In den deutschsprachigen Gebieten der Habsburgermonarchie waren sich in der zweiten Hälfte des 19. Jahrhunderts Gegner und Anhänger Bismarcks zwar einig in ihrer Einschätzung, dass dieser der politisch entscheidende Akteur sei. Die Bewertungen aber über den Deutschen Krieg 1866, der mit der Schlacht von Königgrätz entschieden wurde, fielen ebenso auseinander wie die Meinungen über die Frage, ob alle Deutschen – einschließlich der Österreicher – vereint sein sollten oder nicht. Von den Anhängern Bismarcks sei der 1815 gegründete Deutsche Bund rückbildend verklärt, so Hirschmüller, und der Deutsche Krieg 1866 als „Bruderkrieg“ bedauert worden. In der bürgerlich-liberalen „Neuen Freien Presse“ sei nachzulesen gewesen, dass man Preußen ohne Hass nachblicke.

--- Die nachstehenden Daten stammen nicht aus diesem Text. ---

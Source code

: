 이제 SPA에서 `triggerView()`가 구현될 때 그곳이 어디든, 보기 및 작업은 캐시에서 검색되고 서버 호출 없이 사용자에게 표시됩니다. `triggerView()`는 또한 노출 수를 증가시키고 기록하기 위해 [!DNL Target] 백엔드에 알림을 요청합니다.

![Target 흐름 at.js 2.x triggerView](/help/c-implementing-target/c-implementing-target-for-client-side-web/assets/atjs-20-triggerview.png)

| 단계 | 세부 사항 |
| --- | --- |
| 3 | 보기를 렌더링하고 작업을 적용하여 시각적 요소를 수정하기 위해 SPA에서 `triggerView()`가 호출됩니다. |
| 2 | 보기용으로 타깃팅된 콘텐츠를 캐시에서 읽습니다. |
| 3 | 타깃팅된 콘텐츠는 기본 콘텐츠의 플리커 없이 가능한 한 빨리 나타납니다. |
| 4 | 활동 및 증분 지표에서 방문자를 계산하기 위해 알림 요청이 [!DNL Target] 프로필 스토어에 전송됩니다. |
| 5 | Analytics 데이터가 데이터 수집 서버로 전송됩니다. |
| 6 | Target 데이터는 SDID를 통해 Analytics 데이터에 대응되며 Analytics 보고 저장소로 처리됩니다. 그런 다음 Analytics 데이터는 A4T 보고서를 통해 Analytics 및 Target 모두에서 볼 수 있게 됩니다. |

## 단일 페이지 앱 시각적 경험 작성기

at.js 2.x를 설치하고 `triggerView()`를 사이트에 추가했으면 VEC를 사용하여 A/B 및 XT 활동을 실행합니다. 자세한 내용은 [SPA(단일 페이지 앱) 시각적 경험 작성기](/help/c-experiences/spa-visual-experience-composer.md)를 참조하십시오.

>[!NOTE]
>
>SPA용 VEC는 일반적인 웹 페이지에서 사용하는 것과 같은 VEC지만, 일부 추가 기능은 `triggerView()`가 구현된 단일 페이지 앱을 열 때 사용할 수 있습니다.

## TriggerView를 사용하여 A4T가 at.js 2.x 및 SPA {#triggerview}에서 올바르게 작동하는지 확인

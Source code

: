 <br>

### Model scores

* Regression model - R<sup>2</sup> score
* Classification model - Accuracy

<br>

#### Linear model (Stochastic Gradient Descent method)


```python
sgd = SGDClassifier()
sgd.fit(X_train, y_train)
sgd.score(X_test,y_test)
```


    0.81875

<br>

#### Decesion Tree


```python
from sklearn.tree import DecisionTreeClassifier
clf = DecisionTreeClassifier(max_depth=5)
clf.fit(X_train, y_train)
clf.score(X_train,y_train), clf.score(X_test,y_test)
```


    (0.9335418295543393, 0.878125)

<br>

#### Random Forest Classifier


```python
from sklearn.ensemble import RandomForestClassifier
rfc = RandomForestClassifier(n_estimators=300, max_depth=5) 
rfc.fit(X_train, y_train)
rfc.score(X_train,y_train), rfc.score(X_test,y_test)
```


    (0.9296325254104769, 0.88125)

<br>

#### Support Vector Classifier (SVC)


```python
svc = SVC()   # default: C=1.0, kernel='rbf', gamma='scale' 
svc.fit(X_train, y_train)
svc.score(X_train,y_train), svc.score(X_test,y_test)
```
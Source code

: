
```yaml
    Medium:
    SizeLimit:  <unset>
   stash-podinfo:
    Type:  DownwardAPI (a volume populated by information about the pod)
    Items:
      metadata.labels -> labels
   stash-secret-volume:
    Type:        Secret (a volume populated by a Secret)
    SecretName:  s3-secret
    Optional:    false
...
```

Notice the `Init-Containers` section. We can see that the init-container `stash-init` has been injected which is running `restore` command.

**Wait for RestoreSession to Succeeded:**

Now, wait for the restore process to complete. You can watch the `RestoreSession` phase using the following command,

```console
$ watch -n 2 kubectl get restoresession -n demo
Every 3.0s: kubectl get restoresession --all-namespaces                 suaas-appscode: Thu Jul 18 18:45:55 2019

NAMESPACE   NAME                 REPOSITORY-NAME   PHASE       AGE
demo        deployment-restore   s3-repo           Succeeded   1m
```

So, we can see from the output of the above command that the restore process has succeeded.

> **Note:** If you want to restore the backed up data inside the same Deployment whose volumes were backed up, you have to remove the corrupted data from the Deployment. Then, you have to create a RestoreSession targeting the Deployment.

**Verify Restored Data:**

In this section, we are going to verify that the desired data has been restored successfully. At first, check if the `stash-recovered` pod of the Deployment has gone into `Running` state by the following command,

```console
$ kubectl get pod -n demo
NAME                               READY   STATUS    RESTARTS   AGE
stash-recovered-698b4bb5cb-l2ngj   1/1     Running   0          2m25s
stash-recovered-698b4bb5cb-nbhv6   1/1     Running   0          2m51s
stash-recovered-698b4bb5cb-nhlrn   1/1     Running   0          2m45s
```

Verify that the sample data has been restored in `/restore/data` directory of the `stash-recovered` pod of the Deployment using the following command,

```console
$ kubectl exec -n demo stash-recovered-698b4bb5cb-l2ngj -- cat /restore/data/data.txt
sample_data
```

Um die öffentliche Meinung widerspiegeln zu können, hat Hirschmüller die deutschsprachige Presse jener Zeit vor allem anlässlich dreier wiederkehrender Daten ausgewertet: zum Geburtstag Bismarcks am 1. April, zum Tag der Schlacht von Königgrätz am 3. Juli sowie zum 30. Juli, dem Todestag. Als besonders bemerkenswert erschienen ihm vor allem die Berichte über die Feiern anlässlich des Jahrestages der Schlacht, die eher wie Siegesfeiern anmuteten, obwohl doch die Habsburgermonarchie verloren hatte.
Heute sei in Österreich die einstige Bismarck-Begeisterung völlig vergessen – selbst in der einstigen Hochburg, der Steiermark, aber auch in Kärnten und in den deutschsprachigen Gebieten Böhmens. Nicht völlig aus dem Gedächtnis verschwunden sei aber die Schlacht von Königgrätz, zumindest dort, wo sie einst stattgefunden habe, so Hirschmüller: Habe man im damaligen Böhmen noch darüber geklagt, zum Kriegsschauplatz gemacht worden zu sein, so sei 150 Jahre später dort an das historische Geschehen erinnert und Szenen der Schlacht nachgestellt worden – nicht von Deutschen und Österreichern, sondern von geschichtsinteressierten Tschechen.